**WHAT TO PRODUCE:** Output every record below exactly.

START TASK DATA

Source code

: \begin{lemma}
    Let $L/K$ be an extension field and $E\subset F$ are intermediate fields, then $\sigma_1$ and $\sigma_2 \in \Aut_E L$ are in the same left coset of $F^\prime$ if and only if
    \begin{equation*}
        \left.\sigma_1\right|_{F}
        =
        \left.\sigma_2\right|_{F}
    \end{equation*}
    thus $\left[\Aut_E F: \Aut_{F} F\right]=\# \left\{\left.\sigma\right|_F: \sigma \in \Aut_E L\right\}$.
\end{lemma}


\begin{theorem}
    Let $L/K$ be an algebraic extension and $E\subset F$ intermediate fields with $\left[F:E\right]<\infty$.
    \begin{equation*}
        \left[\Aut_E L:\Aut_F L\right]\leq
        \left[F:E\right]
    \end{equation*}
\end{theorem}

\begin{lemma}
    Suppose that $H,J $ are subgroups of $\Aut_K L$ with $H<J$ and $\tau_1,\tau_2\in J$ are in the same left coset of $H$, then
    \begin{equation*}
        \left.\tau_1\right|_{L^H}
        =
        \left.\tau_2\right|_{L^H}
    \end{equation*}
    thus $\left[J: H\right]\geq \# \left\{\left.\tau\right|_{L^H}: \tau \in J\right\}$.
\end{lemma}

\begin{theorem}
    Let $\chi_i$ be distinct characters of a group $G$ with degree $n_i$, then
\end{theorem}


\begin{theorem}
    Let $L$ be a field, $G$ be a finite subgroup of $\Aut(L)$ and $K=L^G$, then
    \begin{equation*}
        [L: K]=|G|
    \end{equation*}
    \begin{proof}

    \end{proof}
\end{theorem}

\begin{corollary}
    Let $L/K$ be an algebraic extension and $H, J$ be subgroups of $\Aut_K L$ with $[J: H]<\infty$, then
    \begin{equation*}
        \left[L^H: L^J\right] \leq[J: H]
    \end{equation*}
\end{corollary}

END TASK DATA

**RESULT FOR THIS EXERCISE:**
Source code

: \begin{lemma}
    Let $L/K$ be an extension field and $E\subset F$ are intermediate fields, then $\sigma_1$ and $\sigma_2 \in \Aut_E L$ are in the same left coset of $F^\prime$ if and only if
    \begin{equation*}
        \left.\sigma_1\right|_{F}
        =
        \left.\sigma_2\right|_{F}
    \end{equation*}
    thus $\left[\Aut_E F: \Aut_{F} F\right]=\# \left\{\left.\sigma\right|_F: \sigma \in \Aut_E L\right\}$.
\end{lemma}


\begin{theorem}
    Let $L/K$ be an algebraic extension and $E\subset F$ intermediate fields with $\left[F:E\right]<\infty$.
    \begin{equation*}
        \left[\Aut_E L:\Aut_F L\right]\leq
        \left[F:E\right]
    \end{equation*}
\end{theorem}

\begin{lemma}
    Suppose that $H,J $ are subgroups of $\Aut_K L$ with $H<J$ and $\tau_1,\tau_2\in J$ are in the same left coset of $H$, then
    \begin{equation*}
        \left.\tau_1\right|_{L^H}
        =
        \left.\tau_2\right|_{L^H}
    \end{equation*}
    thus $\left[J: H\right]\geq \# \left\{\left.\tau\right|_{L^H}: \tau \in J\right\}$.
\end{lemma}

\begin{theorem}
    Let $\chi_i$ be distinct characters of a group $G$ with degree $n_i$, then
\end{theorem}


\begin{theorem}
    Let $L$ be a field, $G$ be a finite subgroup of $\Aut(L)$ and $K=L^G$, then
    \begin{equation*}
        [L: K]=|G|
    \end{equation*}
    \begin{proof}

    \end{proof}
\end{theorem}

\begin{corollary}
    Let $L/K$ be an algebraic extension and $H, J$ be subgroups of $\Aut_K L$ with $[J: H]<\infty$, then
    \begin{equation*}
        \left[L^H: L^J\right] \leq[J: H]
    \end{equation*}
\end{corollary}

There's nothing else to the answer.